I’ll say ahead of time that this may be a bit controversial because I’ll talk bad about a match in which someone more-than-likely got injured by the finish. If you wanna skip it go ahead. The short version: YOSHITATSU still isn’t very good.

In 2014 the big return was someone that New Japan can only have had the highest hopes for, a young lad that they trained and who was recruited into WWE, hopefully to gain a great deal of experience and become a star. After a lackluster few years milling about on the show’s undercard, however, there wasn’t much spark about this. Hope wasn’t all gone. Considering the big return from a few years back people were definitely aware (as ever) that the glitz-based promotions of the United States don’t always show off people’s potential. As soon as he got back he debuted a new ninja Spiderman get-up and declared himself four-square against the Bullet Club. Here he was coming from nowhere to take on the most dangerous faction in New Japan. And for his trouble he faced the man who would be named Wrestler of the Year by the Wrestling Observer in 2015, ‘The Phenomenal One’ AJ Styles.

The match was set up for Power Struggle 2014, held in Osaka. All eyes were on YOSHITATSU and he did… fine. It wasn’t a bad match. The thing is that it wasn’t a good match, either. Returning against a guy like AJ Styles what you really really want to do is have a good match. At least out of English-language commentators that is not what people felt. They felt he did, well, fine. If you’ve watched the match there is a lot about how he conducted himself in the ring that exposed a very weak core development during his WWE stay, despite performing all the moves and sequences well.

Let’s start with the gimmick. It might seem beside the point but a lot of times, the gimmick someone puts on and how they portray it has a lot of bearing on their style. For YOSHITATSU I think it was pretty emblematic of how generic he came across in the match. Yeah, he came back with a mask and he power walked down to the ring. Now he’s doing a kung fu stance. Great. I don’t think it’s necessary to be original really but you do have to put some oomph into it and that is not what YOSHITATSU had. If he was supposed to be a ninja he didn’t really act ninja-like under any description, either comically sneaky or poised and precise. He was just a guy who was now wearing a mask. Which is fine, again, you can put on whatever you like. But the guy wearing the mask wasn’t really that interesting either.
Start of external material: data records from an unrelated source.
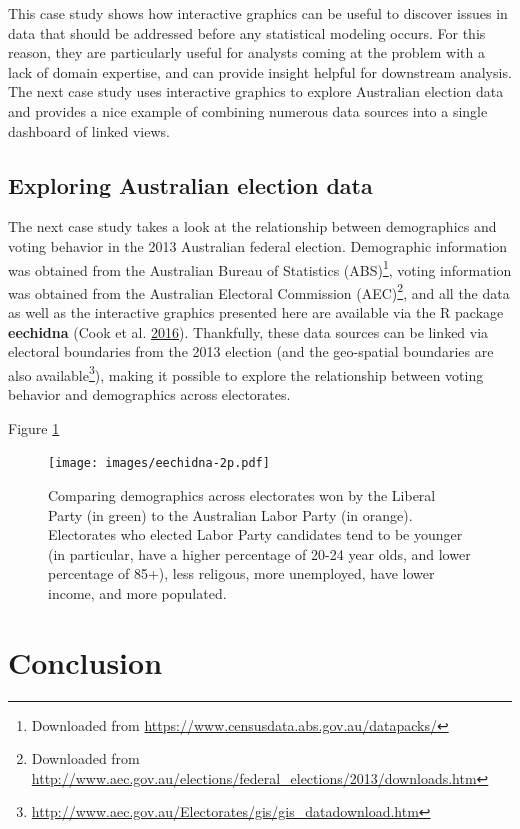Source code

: \documentclass[12pt,]{isuthesis}
\let\rmarkdownfootnote\footnote%
\def\footnote{\protect\rmarkdownfootnote}
\begin{document}
This case study shows how interactive graphics can be useful to discover
issues in data that should be addressed before any statistical modeling
occurs. For this reason, they are particularly useful for analysts
coming at the problem with a lack of domain expertise, and can provide
insight helpful for downstream analysis. The next case study uses
interactive graphics to explore Australian election data and provides a
nice example of combining numerous data sources into a single dashboard
of linked views.

\hypertarget{exploring-australian-election-data}{\subsection{Exploring
Australian election data}\label{exploring-australian-election-data}}

The next case study takes a look at the relationship between
demographics and voting behavior in the 2013 Australian federal
election. Demographic information was obtained from the Australian
Bureau of Statistics (ABS)\footnote{Downloaded from
  \url{https://www.censusdata.abs.gov.au/datapacks/}}, voting
information was obtained from the Australian Electoral Commission
(AEC)\footnote{Downloaded from
  \url{http://www.aec.gov.au/elections/federal_elections/2013/downloads.htm}},
and all the data as well as the interactive graphics presented here are
available via the R package \textbf{eechidna} (Cook et al.
\protect\hyperlink{ref-eechidna}{2016}). Thankfully, these data sources
can be linked via electoral boundaries from the 2013 election (and the
geo-spatial boundaries are also available\footnote{\url{http://www.aec.gov.au/Electorates/gis/gis_datadownload.htm}}),
making it possible to explore the relationship between voting behavior
and demographics across electorates.

Figure \ref{fig:eechidna-2p}

\begin{figure}
\centering
\texttt{[image: images/eechidna-2p.pdf]}
\caption{\label{fig:eechidna-2p}Comparing demographics across electorates
won by the Liberal Party (in green) to the Australian Labor Party (in
orange). Electorates who elected Labor Party candidates tend to be
younger (in particular, have a higher percentage of 20-24 year olds, and
lower percentage of 85+), less religous, more unemployed, have lower
income, and more populated.}
\end{figure}

\section{Conclusion}\label{conclusion-2}
\end{document}
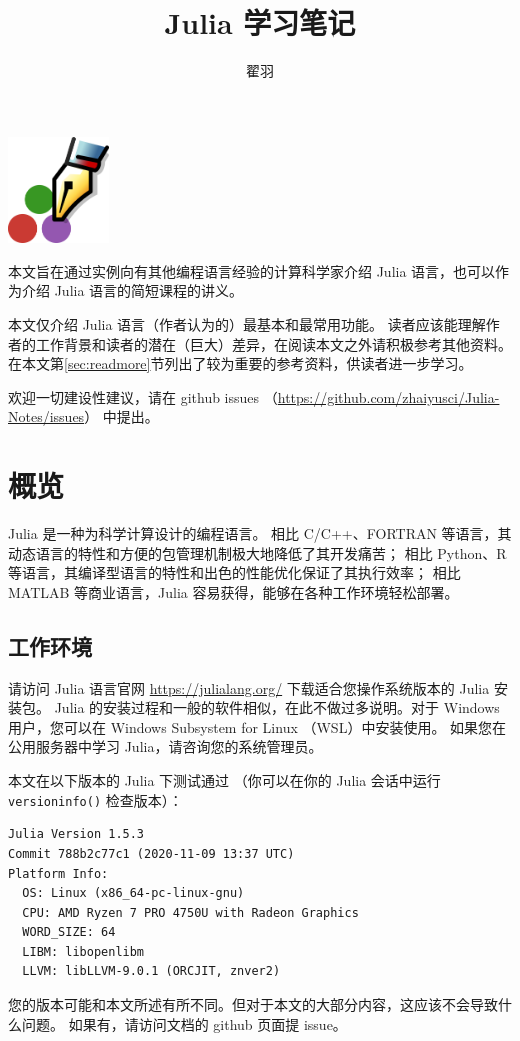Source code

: \documentclass[10pt,a4paper]{article}
\begin{document}
\title{Julia 学习笔记}
\author{翟羽}
\maketitle

{\centering
\includegraphics[width=0.2\textwidth]{pen.png}

}

\begin{multicols}{2}
	\tableofcontents
\end{multicols}



本文旨在通过实例向有其他编程语言经验的计算科学家介绍 Julia 语言，也可以作为介绍 Julia 语言的简短课程的讲义。

本文仅介绍 Julia 语言（作者认为的）最基本和最常用功能。
读者应该能理解作者的工作背景和读者的潜在（巨大）差异，在阅读本文之外请积极参考其他资料。
在本文第\ref{sec:readmore}节列出了较为重要的参考资料，供读者进一步学习。

欢迎一切建设性建议，请在 github issues （\url{https://github.com/zhaiyusci/Julia-Notes/issues}）  中提出。


\section{概览}

Julia 是一种为科学计算设计的编程语言。
相比 C/C++、FORTRAN 等语言，其动态语言的特性和方便的包管理机制极大地降低了其开发痛苦；
相比 Python、R 等语言，其编译型语言的特性和出色的性能优化保证了其执行效率；
相比 MATLAB 等商业语言，Julia 容易获得，能够在各种工作环境轻松部署。

\subsection{工作环境}

请访问 Julia 语言官网 \url{https://julialang.org/} 下载适合您操作系统版本的 Julia 安装包。
Julia 的安装过程和一般的软件相似，在此不做过多说明。对于 Windows 用户，您可以在 Windows Subsystem for Linux （WSL）中安装使用。
如果您在公用服务器中学习 Julia，请咨询您的系统管理员。

本文在以下版本的 Julia 下测试通过
（你可以在你的 Julia 会话中运行\lstinline|versioninfo()| 检查版本）：
\begin{lstlisting}
Julia Version 1.5.3
Commit 788b2c77c1 (2020-11-09 13:37 UTC)
Platform Info:
  OS: Linux (x86_64-pc-linux-gnu)
  CPU: AMD Ryzen 7 PRO 4750U with Radeon Graphics
  WORD_SIZE: 64
  LIBM: libopenlibm
  LLVM: libLLVM-9.0.1 (ORCJIT, znver2)
\end{lstlisting}
您的版本可能和本文所述有所不同。但对于本文的大部分内容，这应该不会导致什么问题。
如果有，请访问文档的 github 页面提 issue。
\end{document}
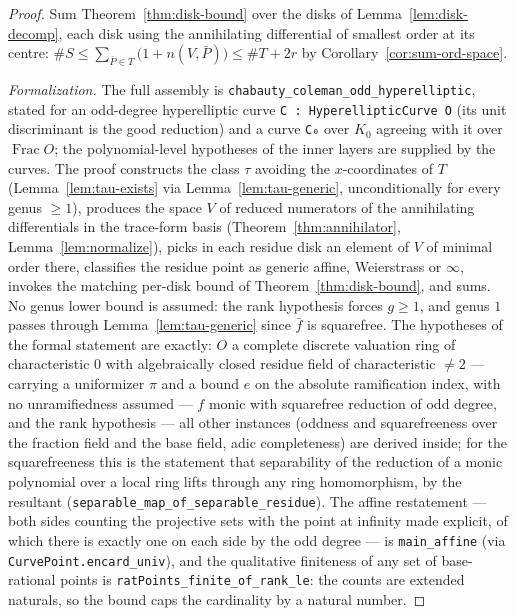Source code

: \begin{proof}
\leanok
Sum Theorem~\ref{thm:disk-bound} over the disks of Lemma~\ref{lem:disk-decomp}, each disk
using the annihilating differential of smallest order at its centre:
$\#S \le \sum_{\bar P \in T} \bigl(1 + n(V, \bar P)\bigr)
\le \#T + 2r$ by Corollary~\ref{cor:sum-ord-space}.

\emph{Formalization.} The full assembly is
\texttt{chabauty\_coleman\_odd\_hyperelliptic}, stated for an odd-degree hyperelliptic curve
\texttt{C : HyperellipticCurve O} (its unit discriminant is the good reduction) and a curve
\texttt{C₀} over $K_0$ agreeing with it over $\operatorname{Frac} O$; the polynomial-level
hypotheses of the inner layers are supplied by the curves. The proof constructs the class $\tau$ avoiding the
$x$-coordinates of $T$ (Lemma~\ref{lem:tau-exists} via Lemma~\ref{lem:tau-generic},
unconditionally for every genus $\ge 1$), produces the space $V$ of reduced numerators of
the annihilating differentials in the trace-form basis (Theorem~\ref{thm:annihilator},
Lemma~\ref{lem:normalize}), picks in each residue disk an element of $V$ of minimal
order there, classifies the residue point as generic affine, Weierstrass or $\infty$,
invokes the matching per-disk bound of Theorem~\ref{thm:disk-bound}, and sums. No genus
lower bound is assumed: the rank hypothesis forces $g \ge 1$, and genus
$1$ passes through Lemma~\ref{lem:tau-generic} since $\bar f$ is squarefree. The
hypotheses of the formal statement are exactly: $O$ a complete discrete valuation ring
of characteristic $0$ with algebraically closed residue field of characteristic
$\neq 2$ --- carrying a uniformizer $\pi$ and a bound $e$ on the absolute ramification
index, with no unramifiedness assumed --- $f$ monic with squarefree reduction of odd
degree, and the rank hypothesis
--- all other instances (oddness and squarefreeness over the fraction field and the
base field, adic completeness) are derived inside; for the squarefreeness this is the
statement that separability of the reduction of a monic polynomial over a local ring
lifts through any ring homomorphism, by the resultant
(\texttt{separable\_map\_of\_separable\_residue}). The affine restatement --- both sides
counting the projective sets with the point at infinity made explicit, of which there is
exactly one on each side by the odd degree --- is \texttt{main\_affine} (via
\texttt{CurvePoint.encard\_univ}), and the qualitative finiteness of any set of
base-rational points is \texttt{ratPoints\_finite\_of\_rank\_le}: the counts are extended
naturals, so the bound caps the cardinality by a natural number.
\end{proof}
Style-wise, I’ll definitely say YOSHITATSU seemed to be on his feet a lot more than when he was stereotyped into a flying role in WWE, but it’d be a stretch to say he was bringing a different style to NJPW. What he showed in the ring against AJ was a perfectly adequate heavy-junior arsenal. He could keep pace with the submissions but he was never leading them. He could fly but he could not out-dazzle or out-impact Styles. There’s one moment when YOSHITATSU throws a few strikes at AJ and then AJ just drills him with the forearm, sends him straight down, and you can see it throughout the match: YOSHITATSU’s strikes are not crisp, his form has no intent, there’s really no drive. I never found myself interested in what YOSHITATSU might do, how he might handle a situation, because I felt that I could predict it. He seems to have consciously slotted himself right back into a standard New Japan style and that’s exactly how his match was received.
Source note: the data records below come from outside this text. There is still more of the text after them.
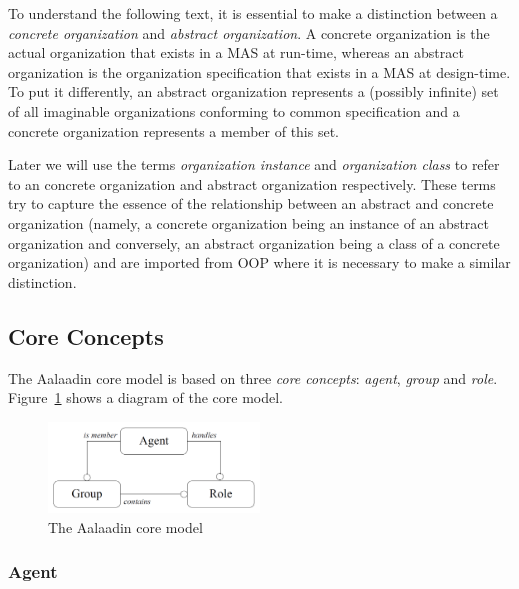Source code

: To understand the following text, it is essential to make a distinction between a \textit{concrete organization} and \textit{abstract organization}.
A concrete organization is the actual organization that exists in a MAS at run-time, whereas an abstract organization is the organization specification that exists in a MAS at design-time.
To put it differently, an abstract organization represents a (possibly infinite) set of all imaginable organizations conforming to common specification and a concrete organization represents a member of this set.

Later we will use the terms \textit{organization instance} and \textit{organization class} to refer to an concrete organization and abstract organization respectively.
These terms try to capture the essence of the relationship between an abstract and concrete organization (namely, a concrete organization being an instance of an abstract organization and conversely, an abstract organization being a class of a concrete organization) and are imported from OOP where it is necessary to make a similar distinction. 

\subsection{Core Concepts}

The Aalaadin core model is based on three \textit{core concepts}: \textit{agent}, \textit{group} and \textit{role}.
Figure~\ref{figure:aalaadin-core-model} shows a diagram of the core model.

\begin{figure}[h]
	\centering
	\includegraphics[width=0.5\textwidth]{images/aalaadin/core-model.png}
	\caption{The Aalaadin core model}
	\label{figure:aalaadin-core-model}
\end{figure}

\subsubsection*{Agent}

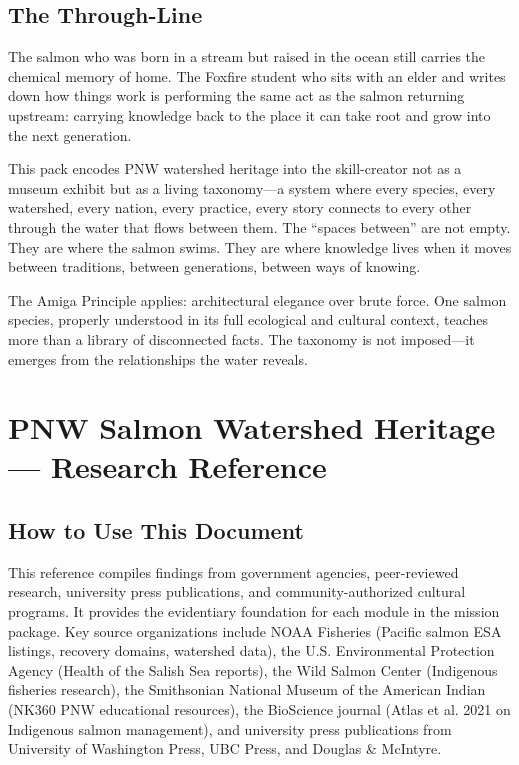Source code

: \documentclass[11pt,letterpaper]{article}
\newcommand{\stageheader}[2]{%
  \noindent\colorbox{#2}{\makebox[\textwidth][l]{%
    \textcolor{white}{\bfseries\sffamily\hspace{6pt}#1\hspace{6pt}}}}%
  \vspace{0.5em}\par%
}
\begin{document}
\subsection{The Through-Line}

\begin{quotebox}
The salmon who was born in a stream but raised in the ocean still carries the chemical memory of home. The Foxfire student who sits with an elder and writes down how things work is performing the same act as the salmon returning upstream: carrying knowledge back to the place it can take root and grow into the next generation.

This pack encodes PNW watershed heritage into the skill-creator not as a museum exhibit but as a living taxonomy---a system where every species, every watershed, every nation, every practice, every story connects to every other through the water that flows between them. The ``spaces between'' are not empty. They are where the salmon swims. They are where knowledge lives when it moves between traditions, between generations, between ways of knowing.

The Amiga Principle applies: architectural elegance over brute force. One salmon species, properly understood in its full ecological and cultural context, teaches more than a library of disconnected facts. The taxonomy is not imposed---it emerges from the relationships the water reveals.
\end{quotebox}

\newpage

\stageheader{STAGE 2 --- RESEARCH REFERENCE}{secondary}

\section{PNW Salmon Watershed Heritage --- Research Reference}

\subsection{How to Use This Document}

This reference compiles findings from government agencies, peer-reviewed research, university press publications, and community-authorized cultural programs. It provides the evidentiary foundation for each module in the mission package. Key source organizations include NOAA Fisheries (Pacific salmon ESA listings, recovery domains, watershed data), the U.S. Environmental Protection Agency (Health of the Salish Sea reports), the Wild Salmon Center (Indigenous fisheries research), the Smithsonian National Museum of the American Indian (NK360 PNW educational resources), the BioScience journal (Atlas et al. 2021 on Indigenous salmon management), and university press publications from University of Washington Press, UBC Press, and Douglas \& McIntyre.
\end{document}
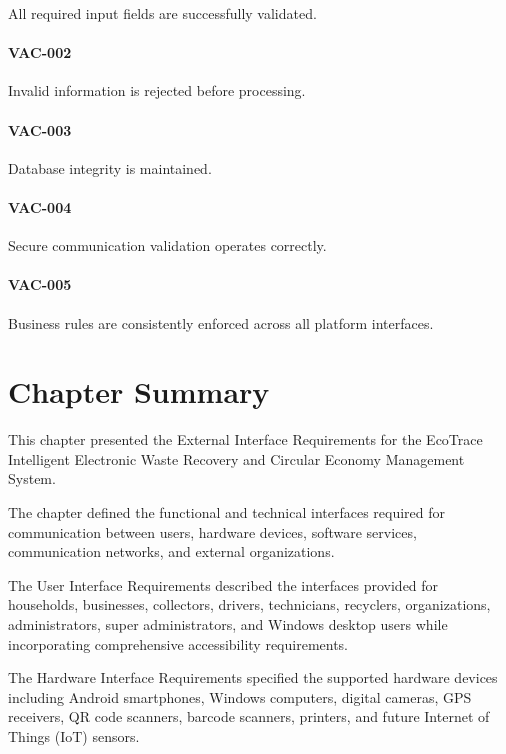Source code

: All required input fields are successfully validated.

\paragraph{VAC-002}

Invalid information is rejected before processing.

\paragraph{VAC-003}

Database integrity is maintained.

\paragraph{VAC-004}

Secure communication validation operates correctly.

\paragraph{VAC-005}

Business rules are consistently enforced across all platform interfaces.


\section{Chapter Summary}

This chapter presented the External Interface Requirements for the
EcoTrace Intelligent Electronic Waste Recovery and Circular Economy
Management System.

The chapter defined the functional and technical interfaces required for
communication between users, hardware devices, software services,
communication networks, and external organizations.

The User Interface Requirements described the interfaces provided for
households, businesses, collectors, drivers, technicians, recyclers,
organizations, administrators, super administrators, and Windows
desktop users while incorporating comprehensive accessibility
requirements.

The Hardware Interface Requirements specified the supported hardware
devices including Android smartphones, Windows computers, digital
cameras, GPS receivers, QR code scanners, barcode scanners, printers,
and future Internet of Things (IoT) sensors.


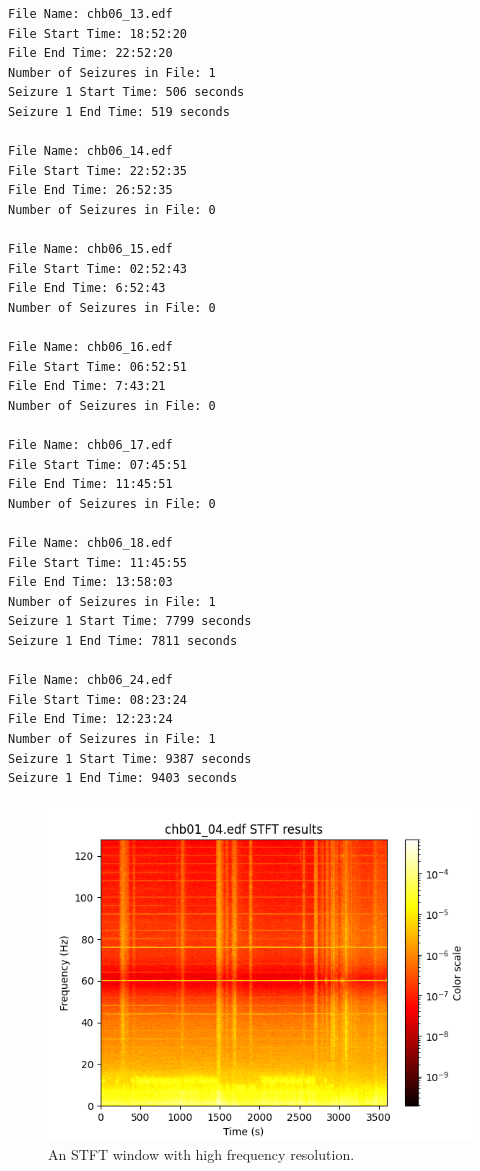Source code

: \documentclass[12pt]{article}
\begin{document}
\begin{lstlisting}[style=logstyle, caption={Example Summary file from the \acrshort{chb} \acrshort{eeg} dataset.}, label={lst:summary-file}]
File Name: chb06_13.edf
File Start Time: 18:52:20
File End Time: 22:52:20
Number of Seizures in File: 1
Seizure 1 Start Time: 506 seconds
Seizure 1 End Time: 519 seconds

File Name: chb06_14.edf
File Start Time: 22:52:35
File End Time: 26:52:35
Number of Seizures in File: 0

File Name: chb06_15.edf
File Start Time: 02:52:43
File End Time: 6:52:43
Number of Seizures in File: 0

File Name: chb06_16.edf
File Start Time: 06:52:51
File End Time: 7:43:21
Number of Seizures in File: 0

File Name: chb06_17.edf
File Start Time: 07:45:51
File End Time: 11:45:51
Number of Seizures in File: 0

File Name: chb06_18.edf
File Start Time: 11:45:55
File End Time: 13:58:03
Number of Seizures in File: 1
Seizure 1 Start Time: 7799 seconds
Seizure 1 End Time: 7811 seconds

File Name: chb06_24.edf
File Start Time: 08:23:24
File End Time: 12:23:24
Number of Seizures in File: 1
Seizure 1 Start Time: 9387 seconds
Seizure 1 End Time: 9403 seconds
\end{lstlisting}


\begin{figure}[H]
\includegraphics[width=\textwidth]{stft1}
\centering
\caption{An STFT window with high frequency resolution.}
\label{fig:stft1}
\end{figure}
\end{document}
Yes, he did get injured in the match. But leaving that aside, where was he going next? A tag team with Hiroshi Tanahashi. This will sound dismissive especially since I like Michael Elgin and am jazzed to see him teaming with the ace, but putting someone in with Tanahashi is the ultimate ‘we want people to like this guy who you’re not totally behind yet’ move. It’s like having the Rock endorse someone or having John Cena say that he likes them. Granted, Tanahashi seems to be more genuinely over with his fanbase than either of those guys but the fact remains that YOSHI was not being skyrocketed for big things. To say that there’s not enough time to decide what he was gonna be able to do is not doing NJPW justice. No doubt he worked out for New Japan officials beforehand so they knew what he could do and they put him where they thought he would work. Especially considering the last big re-debut, coming back with a lackluster loss to AJ Styles and then slotting into their sleeper season World Tag League is not really a vote of confidence from the office.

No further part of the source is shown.